Saved entries:

Start of Block

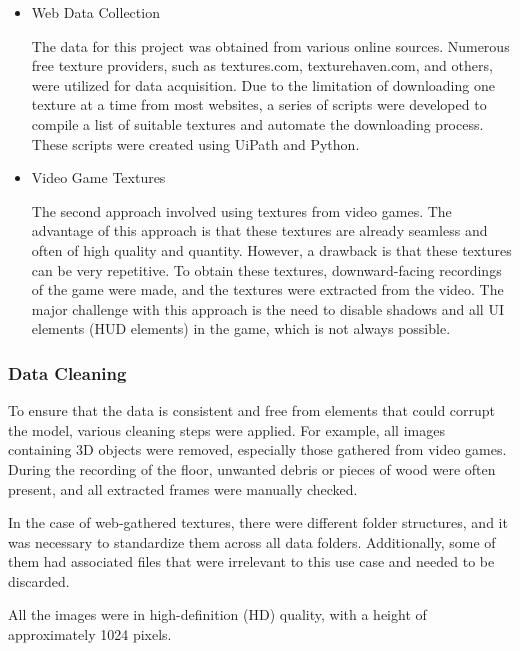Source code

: \begin{itemize}
    \item Web Data Collection

    The data for this project was obtained from various online sources. Numerous free texture providers, such as textures.com, texturehaven.com, and others, were utilized for data acquisition. Due to the limitation of downloading one texture at a time from most websites, a series of scripts were developed to compile a list of suitable textures and automate the downloading process. These scripts were created using UiPath and Python.
    
    \item Video Game Textures
    
    The second approach involved using textures from video games. The advantage of this approach is that these textures are already seamless and often of high quality and quantity. However, a drawback is that these textures can be very repetitive. To obtain these textures, downward-facing recordings of the game were made, and the textures were extracted from the video. The major challenge with this approach is the need to disable shadows and all UI elements (HUD elements) in the game, which is not always possible.
\end{itemize}

\subsubsection{Data Cleaning}

    To ensure that the data is consistent and free from elements that could corrupt the model, various cleaning steps were applied. For example, all images containing 3D objects were removed, especially those gathered from video games. During the recording of the floor, unwanted debris or pieces of wood were often present, and all extracted frames were manually checked.

    In the case of web-gathered textures, there were different folder structures, and it was necessary to standardize them across all data folders. Additionally, some of them had associated files that were irrelevant to this use case and needed to be discarded.

    All the images were in high-definition (HD) quality, with a height of approximately 1024 pixels.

End of Block

- [Problem]:
In your copy, every entry above must match word for word, and no picture may appear.

- [Response box]:
Source code

: \begin{itemize}
    \item Web Data Collection

    The data for this project was obtained from various online sources. Numerous free texture providers, such as textures.com, texturehaven.com, and others, were utilized for data acquisition. Due to the limitation of downloading one texture at a time from most websites, a series of scripts were developed to compile a list of suitable textures and automate the downloading process. These scripts were created using UiPath and Python.
    
    \item Video Game Textures
    
    The second approach involved using textures from video games. The advantage of this approach is that these textures are already seamless and often of high quality and quantity. However, a drawback is that these textures can be very repetitive. To obtain these textures, downward-facing recordings of the game were made, and the textures were extracted from the video. The major challenge with this approach is the need to disable shadows and all UI elements (HUD elements) in the game, which is not always possible.
\end{itemize}

\subsubsection{Data Cleaning}

    To ensure that the data is consistent and free from elements that could corrupt the model, various cleaning steps were applied. For example, all images containing 3D objects were removed, especially those gathered from video games. During the recording of the floor, unwanted debris or pieces of wood were often present, and all extracted frames were manually checked.

    In the case of web-gathered textures, there were different folder structures, and it was necessary to standardize them across all data folders. Additionally, some of them had associated files that were irrelevant to this use case and needed to be discarded.

    All the images were in high-definition (HD) quality, with a height of approximately 1024 pixels.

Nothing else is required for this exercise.